— WHAT THE TASK REQUIRES —
Your output is one number, the count of lines in the listing below that hold the word "params".

— EXCERPTED RECORDS —
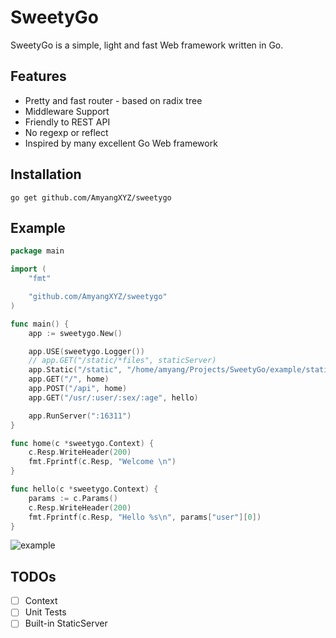 # SweetyGo

SweetyGo is a simple, light and fast Web framework written in Go. 

## Features

- Pretty and fast router - based on radix tree
- Middleware Support
- Friendly to REST API
- No regexp or reflect
- Inspired by many excellent Go Web framework

## Installation

`go get github.com/AmyangXYZ/sweetygo`

## Example

```go
package main

import (
	"fmt"

	"github.com/AmyangXYZ/sweetygo"
)

func main() {
	app := sweetygo.New()

	app.USE(sweetygo.Logger())
	// app.GET("/static/*files", staticServer)
	app.Static("/static", "/home/amyang/Projects/SweetyGo/example/static")
	app.GET("/", home)
	app.POST("/api", home)
	app.GET("/usr/:user/:sex/:age", hello)

	app.RunServer(":16311")
}

func home(c *sweetygo.Context) {
	c.Resp.WriteHeader(200)
	fmt.Fprintf(c.Resp, "Welcome \n")
}

func hello(c *sweetygo.Context) {
	params := c.Params()
	c.Resp.WriteHeader(200)
	fmt.Fprintf(c.Resp, "Hello %s\n", params["user"][0])
}
```

![example](https://raw.githubusercontent.com/AmyangXYZ/sweetygo/master/example/example.png)

## TODOs

- [ ] Context
- [ ] Unit Tests
- [ ] Built-in StaticServer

— REPLY —
2